Problem to solve: Look for the word "queries" in the entries and copy each line where it appears.
-- Exercise material follows --
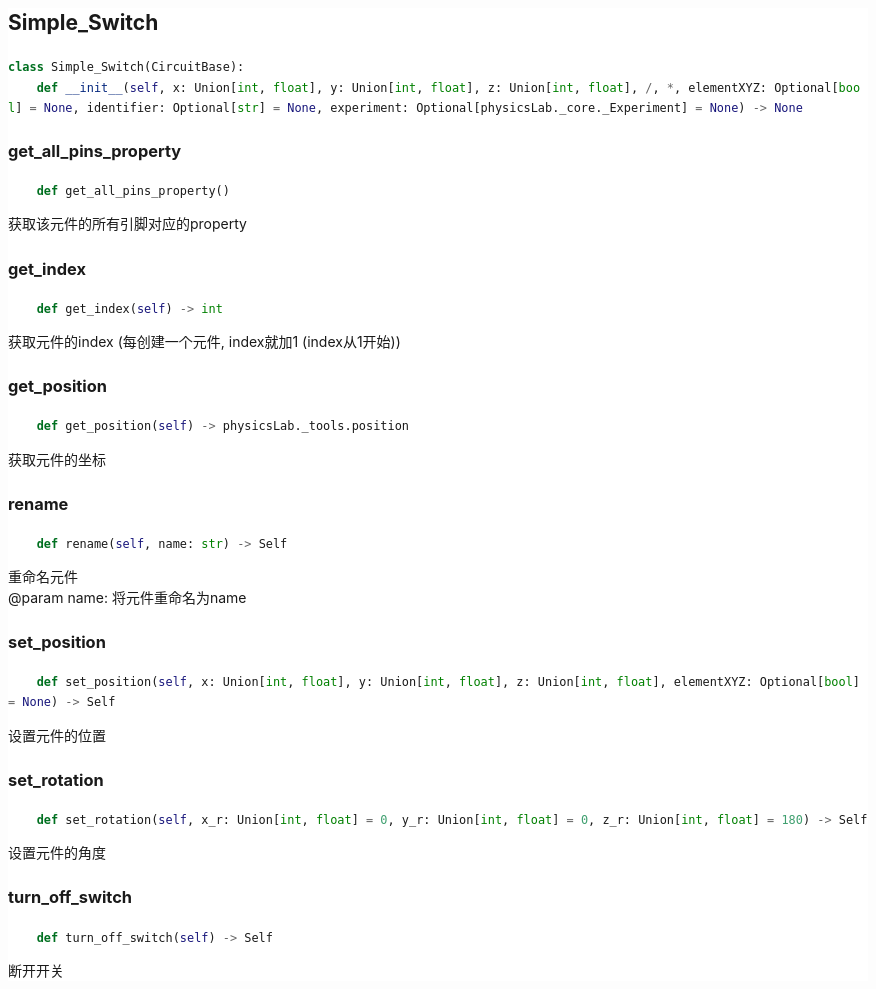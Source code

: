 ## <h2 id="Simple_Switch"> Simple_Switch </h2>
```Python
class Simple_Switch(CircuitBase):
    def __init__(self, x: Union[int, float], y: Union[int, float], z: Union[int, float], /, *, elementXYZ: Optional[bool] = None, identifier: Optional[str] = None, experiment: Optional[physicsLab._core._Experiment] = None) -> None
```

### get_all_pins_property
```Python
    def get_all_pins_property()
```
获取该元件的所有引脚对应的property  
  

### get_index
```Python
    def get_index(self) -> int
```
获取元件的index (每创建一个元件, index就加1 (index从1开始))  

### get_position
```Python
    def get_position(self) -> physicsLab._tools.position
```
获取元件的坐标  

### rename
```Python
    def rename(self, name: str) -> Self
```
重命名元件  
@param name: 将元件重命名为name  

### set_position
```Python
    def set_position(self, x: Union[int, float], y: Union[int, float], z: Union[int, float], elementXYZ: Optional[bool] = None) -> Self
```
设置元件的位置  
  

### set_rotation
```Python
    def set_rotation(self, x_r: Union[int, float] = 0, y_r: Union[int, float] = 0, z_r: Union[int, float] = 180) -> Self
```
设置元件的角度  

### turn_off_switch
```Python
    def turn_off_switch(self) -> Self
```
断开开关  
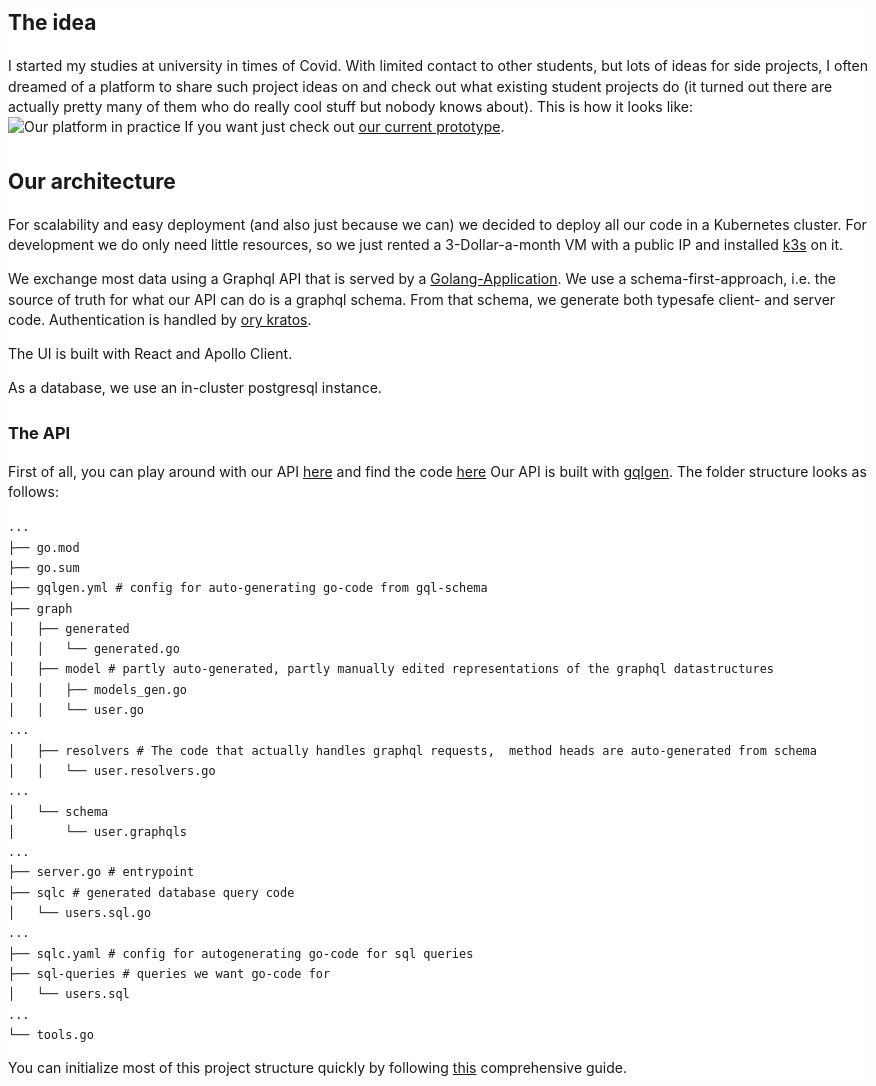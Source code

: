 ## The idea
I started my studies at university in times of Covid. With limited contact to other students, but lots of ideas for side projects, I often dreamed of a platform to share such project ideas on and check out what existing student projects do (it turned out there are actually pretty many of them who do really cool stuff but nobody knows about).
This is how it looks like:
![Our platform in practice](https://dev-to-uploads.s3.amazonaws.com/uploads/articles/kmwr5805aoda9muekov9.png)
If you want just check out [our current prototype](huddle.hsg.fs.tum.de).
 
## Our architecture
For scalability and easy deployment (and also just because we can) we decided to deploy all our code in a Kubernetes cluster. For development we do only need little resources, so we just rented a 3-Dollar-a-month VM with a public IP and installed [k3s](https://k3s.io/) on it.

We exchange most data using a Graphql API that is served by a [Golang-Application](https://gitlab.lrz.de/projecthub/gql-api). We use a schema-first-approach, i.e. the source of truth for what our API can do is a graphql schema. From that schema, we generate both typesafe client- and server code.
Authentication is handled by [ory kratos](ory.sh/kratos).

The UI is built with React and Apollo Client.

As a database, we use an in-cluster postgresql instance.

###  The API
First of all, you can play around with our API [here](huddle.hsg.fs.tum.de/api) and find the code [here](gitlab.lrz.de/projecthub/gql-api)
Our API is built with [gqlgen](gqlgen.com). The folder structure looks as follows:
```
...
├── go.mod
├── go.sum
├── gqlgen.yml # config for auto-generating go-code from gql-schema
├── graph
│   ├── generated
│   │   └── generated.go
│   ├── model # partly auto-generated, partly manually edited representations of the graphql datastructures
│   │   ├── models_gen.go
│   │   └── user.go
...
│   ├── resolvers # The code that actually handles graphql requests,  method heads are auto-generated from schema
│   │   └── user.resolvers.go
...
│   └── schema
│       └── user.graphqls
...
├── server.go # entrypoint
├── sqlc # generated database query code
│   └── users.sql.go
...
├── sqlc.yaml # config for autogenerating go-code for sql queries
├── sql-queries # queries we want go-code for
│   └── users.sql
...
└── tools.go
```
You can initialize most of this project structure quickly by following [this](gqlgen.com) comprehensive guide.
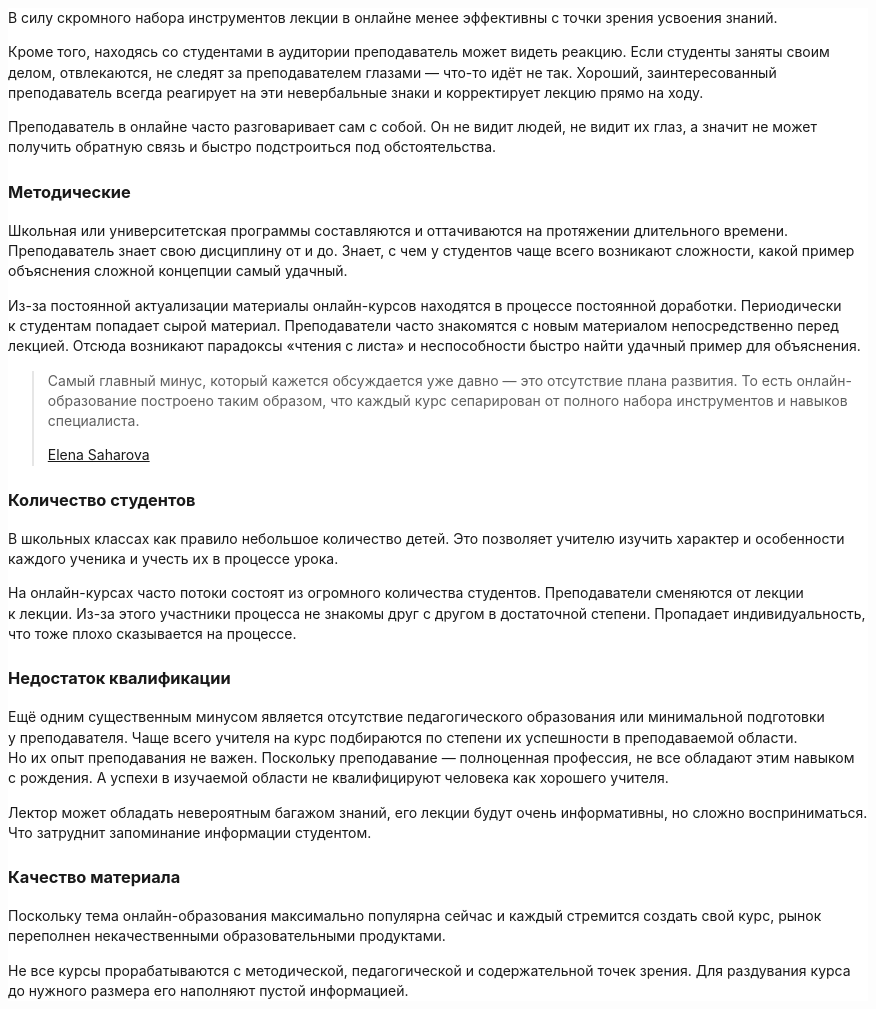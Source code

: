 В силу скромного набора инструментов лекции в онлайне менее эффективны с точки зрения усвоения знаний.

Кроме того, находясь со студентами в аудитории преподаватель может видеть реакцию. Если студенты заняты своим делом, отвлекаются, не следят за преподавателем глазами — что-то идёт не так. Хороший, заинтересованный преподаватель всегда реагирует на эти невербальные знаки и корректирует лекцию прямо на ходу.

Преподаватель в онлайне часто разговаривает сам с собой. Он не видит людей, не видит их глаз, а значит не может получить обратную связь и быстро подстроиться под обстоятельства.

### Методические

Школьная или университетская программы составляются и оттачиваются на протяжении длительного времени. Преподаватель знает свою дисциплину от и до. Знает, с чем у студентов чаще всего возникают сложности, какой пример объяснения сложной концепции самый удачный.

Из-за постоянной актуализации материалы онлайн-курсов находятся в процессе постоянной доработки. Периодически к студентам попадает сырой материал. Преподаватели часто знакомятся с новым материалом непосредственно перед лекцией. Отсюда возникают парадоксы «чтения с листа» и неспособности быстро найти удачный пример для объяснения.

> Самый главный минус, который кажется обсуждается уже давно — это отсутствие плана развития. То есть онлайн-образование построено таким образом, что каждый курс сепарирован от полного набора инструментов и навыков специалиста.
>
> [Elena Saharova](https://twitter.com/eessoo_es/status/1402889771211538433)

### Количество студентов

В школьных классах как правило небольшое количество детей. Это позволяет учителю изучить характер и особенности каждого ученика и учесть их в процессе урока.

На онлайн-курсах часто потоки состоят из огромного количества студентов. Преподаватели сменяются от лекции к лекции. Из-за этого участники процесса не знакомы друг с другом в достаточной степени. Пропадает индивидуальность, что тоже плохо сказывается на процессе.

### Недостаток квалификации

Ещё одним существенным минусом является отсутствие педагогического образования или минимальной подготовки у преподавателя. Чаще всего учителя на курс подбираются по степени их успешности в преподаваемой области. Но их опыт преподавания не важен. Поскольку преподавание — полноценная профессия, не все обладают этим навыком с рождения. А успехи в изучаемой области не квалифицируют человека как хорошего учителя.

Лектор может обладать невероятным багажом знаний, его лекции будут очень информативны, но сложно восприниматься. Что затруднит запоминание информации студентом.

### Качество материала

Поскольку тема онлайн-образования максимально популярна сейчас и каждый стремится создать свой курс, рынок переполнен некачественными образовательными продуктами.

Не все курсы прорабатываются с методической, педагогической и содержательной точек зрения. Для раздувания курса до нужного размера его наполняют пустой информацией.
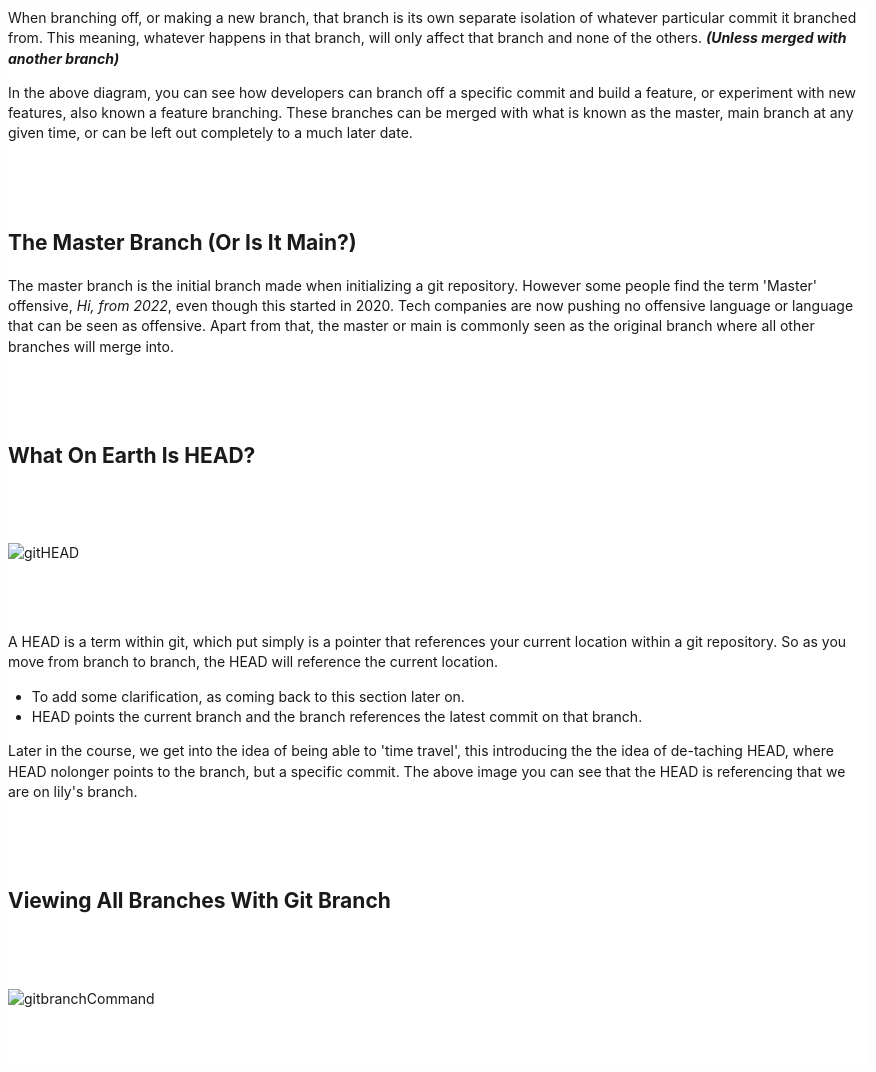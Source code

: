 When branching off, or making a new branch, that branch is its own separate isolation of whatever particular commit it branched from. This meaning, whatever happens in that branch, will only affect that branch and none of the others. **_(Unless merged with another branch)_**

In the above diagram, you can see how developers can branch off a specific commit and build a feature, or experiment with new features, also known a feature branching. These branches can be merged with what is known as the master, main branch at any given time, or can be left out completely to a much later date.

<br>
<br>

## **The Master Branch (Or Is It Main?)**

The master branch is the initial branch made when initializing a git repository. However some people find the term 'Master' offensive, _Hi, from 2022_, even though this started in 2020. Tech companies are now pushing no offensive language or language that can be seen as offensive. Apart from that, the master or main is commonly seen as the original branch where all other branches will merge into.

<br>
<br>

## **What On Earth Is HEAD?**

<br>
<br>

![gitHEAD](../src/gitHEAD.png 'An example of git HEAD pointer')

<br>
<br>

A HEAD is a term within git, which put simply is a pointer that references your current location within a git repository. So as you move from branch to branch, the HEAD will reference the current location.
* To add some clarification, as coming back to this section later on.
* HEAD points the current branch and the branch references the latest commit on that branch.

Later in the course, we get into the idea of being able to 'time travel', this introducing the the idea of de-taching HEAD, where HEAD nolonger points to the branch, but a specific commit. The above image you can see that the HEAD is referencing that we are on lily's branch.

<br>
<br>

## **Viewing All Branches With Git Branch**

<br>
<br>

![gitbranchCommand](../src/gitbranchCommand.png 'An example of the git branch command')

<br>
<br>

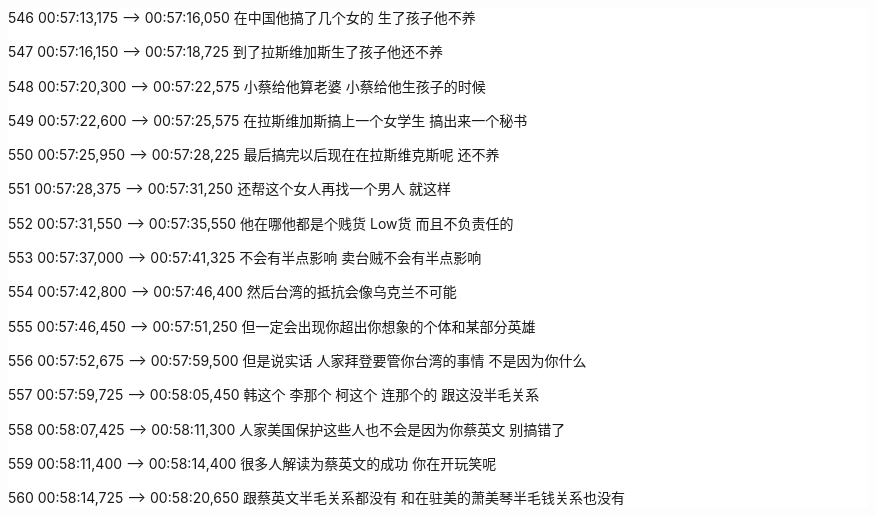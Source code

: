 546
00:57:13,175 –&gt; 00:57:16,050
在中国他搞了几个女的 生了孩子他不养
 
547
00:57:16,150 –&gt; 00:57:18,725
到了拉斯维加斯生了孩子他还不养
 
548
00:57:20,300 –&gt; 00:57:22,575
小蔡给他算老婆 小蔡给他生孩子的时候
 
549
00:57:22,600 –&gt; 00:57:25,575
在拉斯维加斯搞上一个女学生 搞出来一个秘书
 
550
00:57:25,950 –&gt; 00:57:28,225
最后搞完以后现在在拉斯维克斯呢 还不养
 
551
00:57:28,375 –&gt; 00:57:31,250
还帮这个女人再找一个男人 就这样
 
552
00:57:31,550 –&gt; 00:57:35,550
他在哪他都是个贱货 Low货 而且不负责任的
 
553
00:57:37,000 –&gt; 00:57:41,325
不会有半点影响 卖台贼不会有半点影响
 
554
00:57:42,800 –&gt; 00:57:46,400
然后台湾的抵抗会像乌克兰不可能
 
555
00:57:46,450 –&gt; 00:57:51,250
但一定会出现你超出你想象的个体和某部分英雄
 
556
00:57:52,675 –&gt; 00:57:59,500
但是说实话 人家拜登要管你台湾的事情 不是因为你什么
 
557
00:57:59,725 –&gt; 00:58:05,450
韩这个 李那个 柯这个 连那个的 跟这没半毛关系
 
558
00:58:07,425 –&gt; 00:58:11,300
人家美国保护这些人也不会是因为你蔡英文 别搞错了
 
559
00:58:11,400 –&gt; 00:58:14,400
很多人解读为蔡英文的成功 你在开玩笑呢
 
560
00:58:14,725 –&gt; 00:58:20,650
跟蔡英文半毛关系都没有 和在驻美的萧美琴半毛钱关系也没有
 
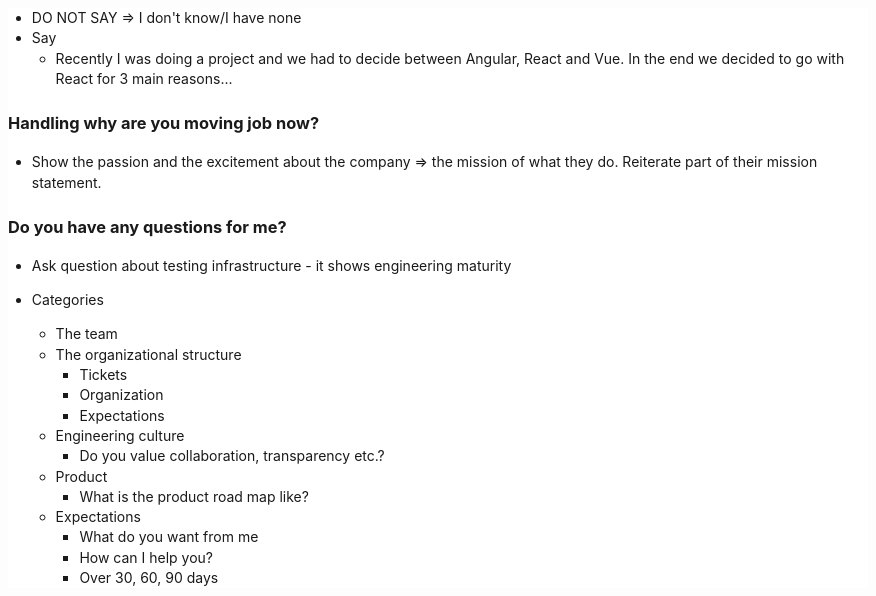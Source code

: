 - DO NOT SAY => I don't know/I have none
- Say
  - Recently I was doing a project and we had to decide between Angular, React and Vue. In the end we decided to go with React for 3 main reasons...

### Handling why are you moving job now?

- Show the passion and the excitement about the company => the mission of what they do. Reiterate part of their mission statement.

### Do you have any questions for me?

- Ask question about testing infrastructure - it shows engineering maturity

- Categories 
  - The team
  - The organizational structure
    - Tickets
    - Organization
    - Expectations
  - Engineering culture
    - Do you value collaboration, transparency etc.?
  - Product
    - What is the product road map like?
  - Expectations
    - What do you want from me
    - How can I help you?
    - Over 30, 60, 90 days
-- Exercise material concluded --
Solution below:
├── sqlc.yaml # config for autogenerating go-code for sql queries
├── sql-queries # queries we want go-code for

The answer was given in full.